Muy conocida es la historia de Eróstrato, que destruyó el templo de Artemisa en Éfeso para pasar a la historia. Los anales de la insensatez humana incluyen a otro pelmazo de ese tamaño. No me refiero ahora a George W. Bush, sino al veneciano Francesco Morosini, que en 1687 atacó la ciudad de Atenas y destruyó el Partenón a morterazos, aprovechando que, igualmente pelmazos, los turcos habían convertido el templo en un polvorín.
No contento con la destrucción explosiva, Morosini quiso rapiñar las estatuas y acabó por arruinarlas a golpes de mazo e ineptitud.
El majestuoso templo se había construido en cerca de una década con métodos primitivos.
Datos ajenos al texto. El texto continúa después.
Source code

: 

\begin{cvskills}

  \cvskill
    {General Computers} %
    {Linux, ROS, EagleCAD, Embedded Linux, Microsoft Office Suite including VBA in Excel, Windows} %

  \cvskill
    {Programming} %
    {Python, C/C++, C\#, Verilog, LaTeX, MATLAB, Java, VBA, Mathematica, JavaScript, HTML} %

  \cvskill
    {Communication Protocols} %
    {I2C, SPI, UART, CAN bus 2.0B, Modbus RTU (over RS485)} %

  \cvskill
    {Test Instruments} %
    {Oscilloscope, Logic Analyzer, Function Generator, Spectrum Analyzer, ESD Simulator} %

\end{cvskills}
Ahora, con lo más sofisticado de la tecnología y mil quinientos millones de euros, lleva cuarenta y siete años en reconstrucción, y sigue siendo un esqueleto fracturado.
La mejor idea sobre su interior para siempre perdido, la tenemos en la crónica del viajero Pausanias, que lo visitó hace dos mil años. “Entrando en el templo que llaman Partenón, todo lo que está en el llamado frontón hace referencia al nacimiento de Atenea… La imagen está hecha de marfil y oro… con manto hasta los pies, y en su pecho tiene insertada la cabeza de la Medusa de marfil; tiene una Nike de aproximadamente cuatro codos y en la mano una lanza; hay un escudo junto a sus pies y cerca de la lanza una serpiente; esta serpiente podría ser Erictonio…”. De tal estatua no quedan sino esas frases.
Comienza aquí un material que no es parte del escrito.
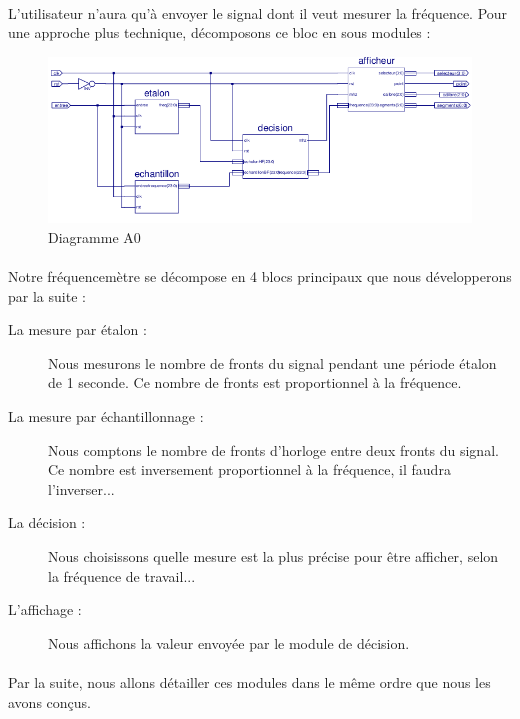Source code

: \documentclass[a4paper,11pt]{article}
\begin{document}
\paragraph{} L'utilisateur n'aura qu'à envoyer le signal dont il veut mesurer la fréquence. Pour une approche plus technique, décomposons
ce bloc en sous modules :

\begin{figure}[H]
\begin{center}
	\includegraphics[scale=.9]{sch-frequencemetre.png}
	\caption{Diagramme A0}
\end{center}
\end{figure}

\paragraph{} Notre fréquencemètre se décompose en 4 blocs principaux que nous développerons par la suite : 
\begin{description}
  \item[La mesure par étalon : ] Nous mesurons le nombre de fronts du signal pendant une période étalon de 1 seconde. Ce nombre de fronts est
  proportionnel à la fréquence.
  \item[La mesure par échantillonnage : ] Nous comptons le nombre de fronts d'horloge entre deux fronts du signal. Ce nombre est
  inversement proportionnel à la fréquence, il faudra l'inverser...
  \item[La décision : ] Nous choisissons quelle mesure est la plus précise pour être afficher, selon la fréquence de travail...
  \item[L'affichage : ] Nous affichons la valeur envoyée par le module de décision.
\end{description}

\paragraph{} Par la suite, nous allons détailler ces modules dans le même ordre que nous les avons conçus.
\end{document}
En verdad es una desgracia lo que ocurrió al templo de Artemisa y al Partenón. Sin embargo, la mejor herencia que nos legaron los griegos está hecha de palabras.
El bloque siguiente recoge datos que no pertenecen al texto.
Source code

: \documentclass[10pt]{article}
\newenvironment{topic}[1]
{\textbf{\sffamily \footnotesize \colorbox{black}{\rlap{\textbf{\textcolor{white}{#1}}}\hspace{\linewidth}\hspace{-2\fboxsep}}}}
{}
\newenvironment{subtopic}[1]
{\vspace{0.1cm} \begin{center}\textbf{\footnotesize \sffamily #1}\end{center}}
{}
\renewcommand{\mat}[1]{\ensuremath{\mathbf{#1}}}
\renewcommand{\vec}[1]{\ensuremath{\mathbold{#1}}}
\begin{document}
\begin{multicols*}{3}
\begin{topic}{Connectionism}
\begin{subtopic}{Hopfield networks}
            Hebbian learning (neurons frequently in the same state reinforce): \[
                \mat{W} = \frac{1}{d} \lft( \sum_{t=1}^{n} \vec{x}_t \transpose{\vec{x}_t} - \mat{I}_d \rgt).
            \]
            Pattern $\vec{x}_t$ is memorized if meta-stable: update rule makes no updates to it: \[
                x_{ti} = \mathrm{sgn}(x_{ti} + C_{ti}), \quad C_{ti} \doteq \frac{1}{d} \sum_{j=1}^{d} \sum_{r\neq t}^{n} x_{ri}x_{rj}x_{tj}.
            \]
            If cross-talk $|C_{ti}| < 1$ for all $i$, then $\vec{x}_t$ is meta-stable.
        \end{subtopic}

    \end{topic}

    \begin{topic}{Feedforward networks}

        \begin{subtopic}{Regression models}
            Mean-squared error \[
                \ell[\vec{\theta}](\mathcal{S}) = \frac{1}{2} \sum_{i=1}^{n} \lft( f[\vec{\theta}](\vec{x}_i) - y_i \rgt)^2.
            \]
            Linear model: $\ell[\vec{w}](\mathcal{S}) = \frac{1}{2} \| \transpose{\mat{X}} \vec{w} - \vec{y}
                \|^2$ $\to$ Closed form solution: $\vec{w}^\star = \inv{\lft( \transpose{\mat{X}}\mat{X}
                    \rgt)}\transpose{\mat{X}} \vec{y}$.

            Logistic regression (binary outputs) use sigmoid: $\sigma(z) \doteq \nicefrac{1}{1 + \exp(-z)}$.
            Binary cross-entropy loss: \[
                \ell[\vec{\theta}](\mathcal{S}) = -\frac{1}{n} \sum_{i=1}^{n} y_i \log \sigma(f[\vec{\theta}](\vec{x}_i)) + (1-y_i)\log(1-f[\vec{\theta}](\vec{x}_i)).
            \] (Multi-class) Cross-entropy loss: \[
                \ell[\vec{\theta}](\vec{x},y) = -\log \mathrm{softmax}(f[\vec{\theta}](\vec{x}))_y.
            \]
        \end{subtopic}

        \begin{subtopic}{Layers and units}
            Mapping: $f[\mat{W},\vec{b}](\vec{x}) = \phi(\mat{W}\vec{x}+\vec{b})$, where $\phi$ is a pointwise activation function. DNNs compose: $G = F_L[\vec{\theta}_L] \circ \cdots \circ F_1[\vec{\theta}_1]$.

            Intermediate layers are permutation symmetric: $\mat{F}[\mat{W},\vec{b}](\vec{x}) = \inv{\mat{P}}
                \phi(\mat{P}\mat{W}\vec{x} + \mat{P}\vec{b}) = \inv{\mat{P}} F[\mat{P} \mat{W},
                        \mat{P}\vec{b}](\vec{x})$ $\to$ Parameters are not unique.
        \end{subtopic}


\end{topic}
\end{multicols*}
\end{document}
Mayor desventura es que entre quinientos millones de hispanohablantes no se hallaran unos pocos miles de hispanolectores que aceptaran tan valiosa herencia, de modo que le hubiesen dado vida a la bendita Biblioteca Clásica Gredos.
Está muy bien que algunos millonarios aporten para restaurar el Partenón, abran la chequera dadivosamente cuando se quemó Notre Dame y construyan museos de arte, pero da grima que no miren las letras con igual necesidad de restauración. Recuerden que Vasconcelos se granjeó la inmortalidad con la impresión de unos pocos clásicos.
La arqueología gasta fortunas en desenterrar piezas de piedra, cerámica y metal, pero el gran evento arqueológico del año no sería hallar una estatua de Apolo, sino unos rollos con alguna tragedia perdida de Sófocles. Heinrich Schliemann gastó su fortuna e invirtió su vida en hallar Troya, pero nada de lo que llegó a desenterrar él o sus sucesores vale tanto como los versos que van desde la ira de Aquiles hasta los funerales de Héctor, domador de caballos.